I know this is an old question. But I had to spend some time searching for this and I'm just documenting the approaches here for anyone's future reference.

Method 1
The straightforward 2D method that uses N rows is:

int dp[MAXN][MAXW];
int solve()
{
    memset(dp[0], 0, sizeof(dp[0]));
    for(int i = 1; i <= N; i++) {
        for(int j = 0; j <= W; j++) {
            dp[i][j] = (w[i] > j) ? dp[i-1][j] : max(dp[i-1][j], dp[i-1][j-w[i]] + v[i]);
        }
    }
    return dp[N][W];
} 

This uses O(NW) space.

Method 2
You may notice that while calculating the entries of the matrix for a particular row, we're only looking at the previous row and not the rows before that.

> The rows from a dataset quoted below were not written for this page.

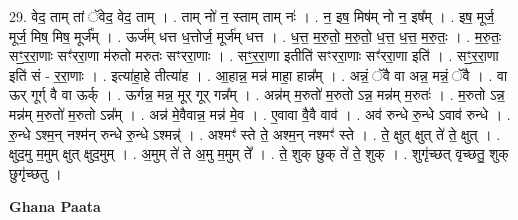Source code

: \documentclass[17pt]{extarticle}
\begin{document}
29. वेद॒ ताम् तां ॅवेद॒ वेद॒ ताम् । . ताम् नो॑ न॒ स्ताम् ताम् नः॑ । . न॒ इष॒ मिष॑म् नो न॒ इष᳚म् । . इष॒ मूर्ज॒ मूर्ज॒ मिष॒ मिष॒ मूर्ज᳚म् । . ऊर्ज॑म् धत्त ध॒त्तोर्ज॒ मूर्ज॑म् धत्त । . ध॒त्त॒ म॒रु॒तो॒ म॒रु॒तो॒ ध॒त्त॒ ध॒त्त॒ म॒रु॒तः॒ । . म॒रु॒तः॒ सꣳ॒॒र॒रा॒णाः सꣳ॑ररा॒णा म॑रुतो मरुतः सꣳररा॒णाः । . सꣳ॒॒र॒रा॒णा इतीति॑ सꣳररा॒णाः सꣳ॑ररा॒णा इति॑ । . सꣳ॒॒र॒रा॒णा इति॑ सं - र॒रा॒णाः । . इत्या॑हा॒हे तीत्या॑ह । . आ॒हान्न॒ मन्न॑ माहा॒ हान्न᳚म् । . अन्नं॒ ॅवै वा अन्न॒ मन्नं॒ ॅवै । . वा ऊर् गूर्ग् वै वा ऊर्क् । . ऊर्गन्न॒ मन्न॒ मूर् गूर् गन्न᳚म् । . अन्न॑म् म॒रुतो॑ म॒रुतो ऽन्न॒ मन्न॑म् म॒रुतः॑ । . म॒रुतो ऽन्न॒ मन्न॑म् म॒रुतो॑ म॒रुतो ऽन्न᳚म् । . अन्न॑ मे॒वैवान्न॒ मन्न॑ मे॒व । . ए॒वावा वै॒वै वाव॑ । . अव॑ रुन्धे रु॒न्धे ऽवाव॑ रुन्धे । . रु॒न्धे ऽश्म॒न् नश्म॑न् रुन्धे रु॒न्धे ऽश्मन्न्॑ । . अश्मꣳ॑ स्ते ते॒ अश्म॒न् नश्मꣳ॑ स्ते । . ते॒ क्षुत् क्षुत् ते॑ ते॒ क्षुत् । . क्षुद॒मु म॒मुम् क्षुत् क्षुद॒मुम् । . अ॒मुम् ते॑ ते अ॒मु म॒मुम् ते᳚ । . ते॒ शुक् छुक् ते॑ ते॒ शुक् । . शुगृ॑च्छत् वृच्छतु॒ शुक् छुगृ॑च्छतु । \newline

\textbf{Ghana Paata } \newline
\end{document}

This can be exploited to maintain only 2 rows and keep swapping their roles as current & previous row.

int dp[2][MAXW];
int solve()
{
    memset(dp[0], 0, sizeof(dp[0]));
    for(int i = 1; i <= N; i++) {
        int *cur = dp[i&1], *prev = dp[!(i&1)];
        for(int j = 0; j <= W; j++) {
            cur[j] = (w[i] > j) ? prev[j] : max(prev[j], prev[j-w[i]] + v[i]);
        }
    }
    return dp[N&1][W];
}  

This takes O(2W) = O(W) space. cur is the i-th row and prev is the (i-1)-th row.
Method 3
If you look again, you can see that while we're writing an entry in a row, we're only looking at the items to the left of that in the previous row. We could use this to use a single row and process it right to left so that while we're computing new value for an entry, entries to its left have their old value. This is the 1D table method.

int dp[MAXW];
int solve()
{
    memset(dp, 0, sizeof(dp));
    for(int i =1; i <= N; i++) {
        for(int j = W; j >= 0; j--) {
            dp[j] = (w[i] > j) ? dp[j]: max(dp[j], dp[j-w[i]] + v[i]);
        }
    }
    return dp[W];
}

This also uses O(W) space but just uses a single row. The main reason the inner loop has to be reversed is because when we use dp[j-w[i]], we need the value from the previous iteration of outer loop. For this the j values have to be processed in a large to small fashion.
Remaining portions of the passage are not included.